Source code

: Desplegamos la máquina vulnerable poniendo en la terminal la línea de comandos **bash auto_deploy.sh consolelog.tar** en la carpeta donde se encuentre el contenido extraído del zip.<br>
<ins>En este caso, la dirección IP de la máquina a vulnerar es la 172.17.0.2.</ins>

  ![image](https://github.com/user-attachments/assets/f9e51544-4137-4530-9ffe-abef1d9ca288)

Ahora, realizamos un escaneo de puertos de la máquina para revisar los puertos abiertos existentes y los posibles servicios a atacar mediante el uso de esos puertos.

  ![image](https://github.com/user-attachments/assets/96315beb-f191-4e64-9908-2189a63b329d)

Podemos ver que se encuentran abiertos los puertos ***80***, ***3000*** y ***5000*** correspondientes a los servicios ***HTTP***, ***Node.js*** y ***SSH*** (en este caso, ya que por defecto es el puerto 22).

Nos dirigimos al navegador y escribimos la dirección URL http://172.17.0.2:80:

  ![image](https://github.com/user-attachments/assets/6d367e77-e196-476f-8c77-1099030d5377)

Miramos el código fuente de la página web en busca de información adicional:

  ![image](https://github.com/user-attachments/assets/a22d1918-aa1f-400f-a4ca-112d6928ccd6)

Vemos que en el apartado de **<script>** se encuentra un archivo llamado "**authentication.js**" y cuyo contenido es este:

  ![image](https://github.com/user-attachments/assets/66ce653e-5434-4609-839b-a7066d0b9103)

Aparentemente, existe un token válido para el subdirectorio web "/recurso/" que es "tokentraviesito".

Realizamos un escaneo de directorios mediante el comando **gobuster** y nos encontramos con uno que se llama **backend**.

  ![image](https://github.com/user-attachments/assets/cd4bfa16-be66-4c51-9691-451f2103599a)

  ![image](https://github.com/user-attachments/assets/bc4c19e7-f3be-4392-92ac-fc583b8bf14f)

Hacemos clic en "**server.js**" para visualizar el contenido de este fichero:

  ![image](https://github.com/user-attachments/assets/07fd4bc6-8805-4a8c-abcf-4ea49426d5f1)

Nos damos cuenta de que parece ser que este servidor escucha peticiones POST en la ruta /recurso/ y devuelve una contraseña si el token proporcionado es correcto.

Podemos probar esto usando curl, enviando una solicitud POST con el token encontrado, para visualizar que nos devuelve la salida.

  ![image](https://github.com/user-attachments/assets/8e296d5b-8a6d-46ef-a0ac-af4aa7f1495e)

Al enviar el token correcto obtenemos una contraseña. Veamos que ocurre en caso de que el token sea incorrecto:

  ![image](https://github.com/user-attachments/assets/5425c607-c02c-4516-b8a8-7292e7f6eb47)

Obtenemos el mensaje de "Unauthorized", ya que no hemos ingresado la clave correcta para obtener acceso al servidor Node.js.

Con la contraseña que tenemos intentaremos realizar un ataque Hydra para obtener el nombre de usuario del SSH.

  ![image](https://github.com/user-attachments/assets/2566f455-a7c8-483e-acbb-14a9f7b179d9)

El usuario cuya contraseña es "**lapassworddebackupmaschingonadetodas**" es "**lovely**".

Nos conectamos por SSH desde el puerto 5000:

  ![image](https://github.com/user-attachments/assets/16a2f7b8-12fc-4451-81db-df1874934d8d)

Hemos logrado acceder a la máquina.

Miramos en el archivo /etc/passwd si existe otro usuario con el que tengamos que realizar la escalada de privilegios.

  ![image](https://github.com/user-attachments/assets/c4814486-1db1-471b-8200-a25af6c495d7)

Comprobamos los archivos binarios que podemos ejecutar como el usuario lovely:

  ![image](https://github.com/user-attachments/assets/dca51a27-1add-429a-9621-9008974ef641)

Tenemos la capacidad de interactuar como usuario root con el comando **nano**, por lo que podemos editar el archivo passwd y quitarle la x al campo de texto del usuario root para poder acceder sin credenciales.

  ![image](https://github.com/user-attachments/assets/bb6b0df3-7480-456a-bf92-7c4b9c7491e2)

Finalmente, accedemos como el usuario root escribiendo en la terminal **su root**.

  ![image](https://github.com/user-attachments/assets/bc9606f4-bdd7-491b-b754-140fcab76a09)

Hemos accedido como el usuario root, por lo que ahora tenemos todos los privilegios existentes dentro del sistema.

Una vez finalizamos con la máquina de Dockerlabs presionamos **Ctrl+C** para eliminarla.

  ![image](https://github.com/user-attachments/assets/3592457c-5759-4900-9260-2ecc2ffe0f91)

EXERCISE AIM
The answer should reproduce all of the data without any alteration.

RESULT
Source code

: Desplegamos la máquina vulnerable poniendo en la terminal la línea de comandos **bash auto_deploy.sh consolelog.tar** en la carpeta donde se encuentre el contenido extraído del zip.<br>
<ins>En este caso, la dirección IP de la máquina a vulnerar es la 172.17.0.2.</ins>

  ![image](https://github.com/user-attachments/assets/f9e51544-4137-4530-9ffe-abef1d9ca288)

Ahora, realizamos un escaneo de puertos de la máquina para revisar los puertos abiertos existentes y los posibles servicios a atacar mediante el uso de esos puertos.

  ![image](https://github.com/user-attachments/assets/96315beb-f191-4e64-9908-2189a63b329d)

Podemos ver que se encuentran abiertos los puertos ***80***, ***3000*** y ***5000*** correspondientes a los servicios ***HTTP***, ***Node.js*** y ***SSH*** (en este caso, ya que por defecto es el puerto 22).

Nos dirigimos al navegador y escribimos la dirección URL http://172.17.0.2:80:

  ![image](https://github.com/user-attachments/assets/6d367e77-e196-476f-8c77-1099030d5377)

Miramos el código fuente de la página web en busca de información adicional:

  ![image](https://github.com/user-attachments/assets/a22d1918-aa1f-400f-a4ca-112d6928ccd6)

Vemos que en el apartado de **<script>** se encuentra un archivo llamado "**authentication.js**" y cuyo contenido es este:

  ![image](https://github.com/user-attachments/assets/66ce653e-5434-4609-839b-a7066d0b9103)

Aparentemente, existe un token válido para el subdirectorio web "/recurso/" que es "tokentraviesito".

Realizamos un escaneo de directorios mediante el comando **gobuster** y nos encontramos con uno que se llama **backend**.

  ![image](https://github.com/user-attachments/assets/cd4bfa16-be66-4c51-9691-451f2103599a)

  ![image](https://github.com/user-attachments/assets/bc4c19e7-f3be-4392-92ac-fc583b8bf14f)

Hacemos clic en "**server.js**" para visualizar el contenido de este fichero:

  ![image](https://github.com/user-attachments/assets/07fd4bc6-8805-4a8c-abcf-4ea49426d5f1)

Nos damos cuenta de que parece ser que este servidor escucha peticiones POST en la ruta /recurso/ y devuelve una contraseña si el token proporcionado es correcto.

Podemos probar esto usando curl, enviando una solicitud POST con el token encontrado, para visualizar que nos devuelve la salida.

  ![image](https://github.com/user-attachments/assets/8e296d5b-8a6d-46ef-a0ac-af4aa7f1495e)

Al enviar el token correcto obtenemos una contraseña. Veamos que ocurre en caso de que el token sea incorrecto:

  ![image](https://github.com/user-attachments/assets/5425c607-c02c-4516-b8a8-7292e7f6eb47)

Obtenemos el mensaje de "Unauthorized", ya que no hemos ingresado la clave correcta para obtener acceso al servidor Node.js.

Con la contraseña que tenemos intentaremos realizar un ataque Hydra para obtener el nombre de usuario del SSH.

  ![image](https://github.com/user-attachments/assets/2566f455-a7c8-483e-acbb-14a9f7b179d9)

El usuario cuya contraseña es "**lapassworddebackupmaschingonadetodas**" es "**lovely**".

Nos conectamos por SSH desde el puerto 5000:

  ![image](https://github.com/user-attachments/assets/16a2f7b8-12fc-4451-81db-df1874934d8d)

Hemos logrado acceder a la máquina.

Miramos en el archivo /etc/passwd si existe otro usuario con el que tengamos que realizar la escalada de privilegios.

  ![image](https://github.com/user-attachments/assets/c4814486-1db1-471b-8200-a25af6c495d7)

Comprobamos los archivos binarios que podemos ejecutar como el usuario lovely:

  ![image](https://github.com/user-attachments/assets/dca51a27-1add-429a-9621-9008974ef641)

Tenemos la capacidad de interactuar como usuario root con el comando **nano**, por lo que podemos editar el archivo passwd y quitarle la x al campo de texto del usuario root para poder acceder sin credenciales.

  ![image](https://github.com/user-attachments/assets/bb6b0df3-7480-456a-bf92-7c4b9c7491e2)

Finalmente, accedemos como el usuario root escribiendo en la terminal **su root**.

  ![image](https://github.com/user-attachments/assets/bc9606f4-bdd7-491b-b754-140fcab76a09)

Hemos accedido como el usuario root, por lo que ahora tenemos todos los privilegios existentes dentro del sistema.

Una vez finalizamos con la máquina de Dockerlabs presionamos **Ctrl+C** para eliminarla.

  ![image](https://github.com/user-attachments/assets/3592457c-5759-4900-9260-2ecc2ffe0f91)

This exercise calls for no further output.